What we have received in return was continual delays and likely-fabricated stories, capped by a surprise press release filled with misleading statements, timed to disrupt our stock price during a holiday week. 

That is disappointing. It is not the kind of conduct we expected from people we had been working with for over a year. But disappointment does not change our legal position. The loan documents are clear. The collateral is pledged and notarized. The guarantee is signed. The loan itself is in default – and so we have begun an enforcement process via our German litigation counsel (see below), who is moving on multiple fronts.

Our Operating Business

While this situation commands attention, it does not define TRNR.

Our Q3 2025 results demonstrated 139% year-over-year revenue growth, driven by the successful integration of Wattbike. Wattbike continues to deliver strong commercial momentum globally. Across Wattbike, CLMBR, and FORME, we have improved operational discipline and focused resources where demand is clear. 

We are excited to share more about what a great deal we expect Wattbike to be once we have the data to share – it has homerun potential right now.  

We have also built European operating capabilities – including our German-speaking CFO – that position us to execute in the region regardless of how the Sportstech situation resolves.

And, we have more acquisitions in the pipeline that we expect to be accretive, so not acquiring Sportstech means our trajectory is not as steep as we hoped, but we fully expect it to be up and to the right. 

Our Commitment to You

I recognize that this situation is frustrating, particularly given the timing and the manner in which Sportstech chose to act. You deserve clarity, and we are committed to providing it.

Consistent with our December 29 commitment to act quickly and aggressively, we have delivered a formal default notice and are moving forward with enforcement. We will continue providing updates until this matter is resolved, published via our investor website.

I encourage you to register for updates at interactivestrength.com/updates and to contact us at ir@interactivestrength.com with questions.

We did not choose this situation. But we are prepared for it, and we will see it through.

Thank you for your continued support.

Sincerely,

Trent Ward Chief Executive Officer, Interactive Strength Inc.

Forward-Looking Statements

This letter includes certain statements that are “forward-looking statements” for purposes of the safe harbor provisions under the United States Private Securities Litigation Reform Act of 1995. Forward-looking statements do not relate strictly to historical or current facts and reflect management’s assumptions, views, plans, objectives and projections about the future. Forward-looking statements generally are accompanied by words such as “believe”, “project”, “expect”, “anticipate”, “estimate”, “intend”, “strategy”, “future”, “opportunity”, “plan”, “may”, “should”, “will”, “would”, “will be”, “will continue”, “will likely result” or similar expressions that predict or indicate future events or trends or that are not statements of historical matters. These forward-looking statements include, but are not limited to, statements regarding the possibility of closing the Sportstech acquisition on the same terms or at all, the collectability of the working capital loan, the enforcement of credit remedies such as the personal guarantee of the Sportstech CEO or the security on his shares, the possibility of acquiring Sportstech in a foreclosure auction at an attractive valuation or at all.

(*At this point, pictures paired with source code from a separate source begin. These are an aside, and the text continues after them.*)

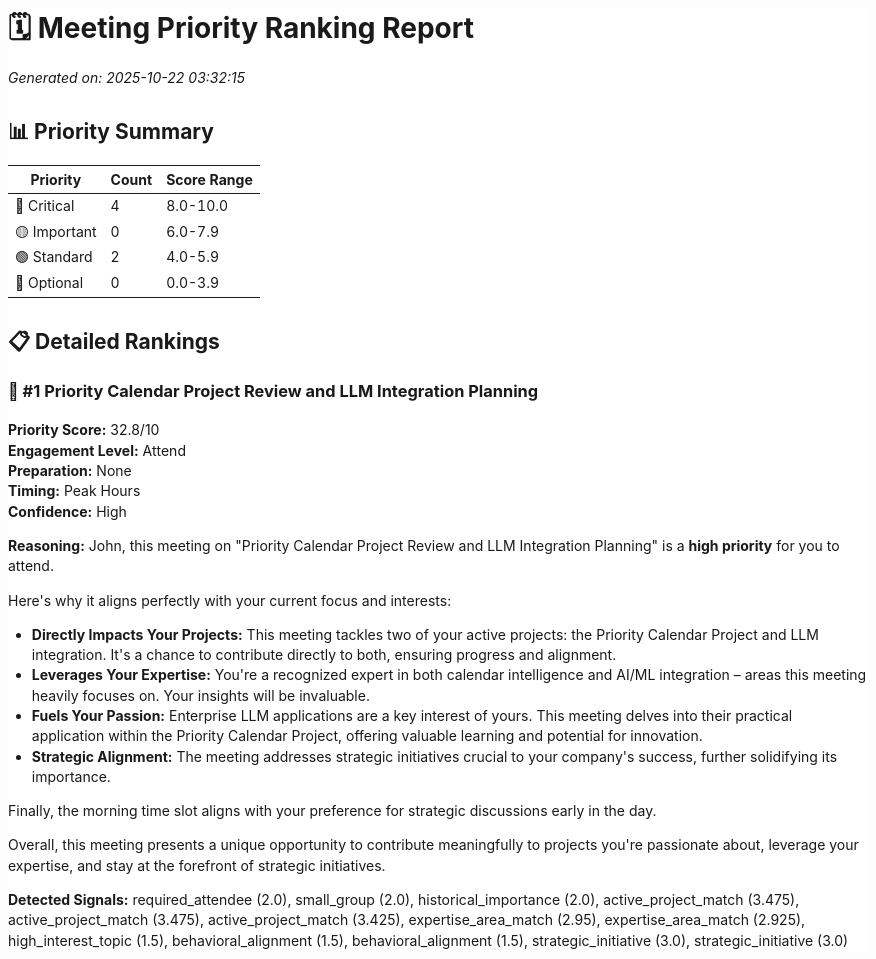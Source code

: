 # 🗓️ Meeting Priority Ranking Report
*Generated on: 2025-10-22 03:32:15*

## 📊 Priority Summary

| Priority | Count | Score Range |
|----------|-------|-------------|
| 🔴 Critical | 4 | 8.0-10.0 |
| 🟡 Important | 0 | 6.0-7.9 |
| 🟢 Standard | 2 | 4.0-5.9 |
| 🔵 Optional | 0 | 0.0-3.9 |

## 📋 Detailed Rankings

### 🔴 #1 Priority Calendar Project Review and LLM Integration Planning

**Priority Score:** 32.8/10  
**Engagement Level:** Attend  
**Preparation:** None  
**Timing:** Peak Hours  
**Confidence:** High  

**Reasoning:** John, this meeting on "Priority Calendar Project Review and LLM Integration Planning" is a **high priority** for you to attend. 

Here's why it aligns perfectly with your current focus and interests:

* **Directly Impacts Your Projects:** This meeting tackles two of your active projects: the Priority Calendar Project and LLM integration.  It's a chance to contribute directly to both, ensuring progress and alignment.
* **Leverages Your Expertise:** You're a recognized expert in both calendar intelligence and AI/ML integration – areas this meeting heavily focuses on. Your insights will be invaluable.
* **Fuels Your Passion:** Enterprise LLM applications are a key interest of yours. This meeting delves into their practical application within the Priority Calendar Project, offering valuable learning and potential for innovation.
* **Strategic Alignment:** The meeting addresses strategic initiatives crucial to your company's success, further solidifying its importance.

Finally, the morning time slot aligns with your preference for strategic discussions early in the day. 


Overall, this meeting presents a unique opportunity to contribute meaningfully to projects you're passionate about, leverage your expertise, and stay at the forefront of strategic initiatives.

**Detected Signals:** required_attendee (2.0), small_group (2.0), historical_importance (2.0), active_project_match (3.475), active_project_match (3.475), active_project_match (3.425), expertise_area_match (2.95), expertise_area_match (2.925), high_interest_topic (1.5), behavioral_alignment (1.5), behavioral_alignment (1.5), strategic_initiative (3.0), strategic_initiative (3.0)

The reader is cautioned not to rely on these forward-looking statements, and these statements are based on current expectations of future events. If underlying assumptions prove inaccurate or known or unknown risks or uncertainties materialize, actual results could vary materially from the expectations and projections of the Company. Risks and uncertainties include but are not limited to acquisitions, sales, financing, litigation or other corporate actions and behaviors. A further list and descriptions of these risks, uncertainties and other factors can be found in filings with the Securities and Exchange Commission. To the extent permitted under applicable law, the Company assumes no obligation to update any forward-looking statements.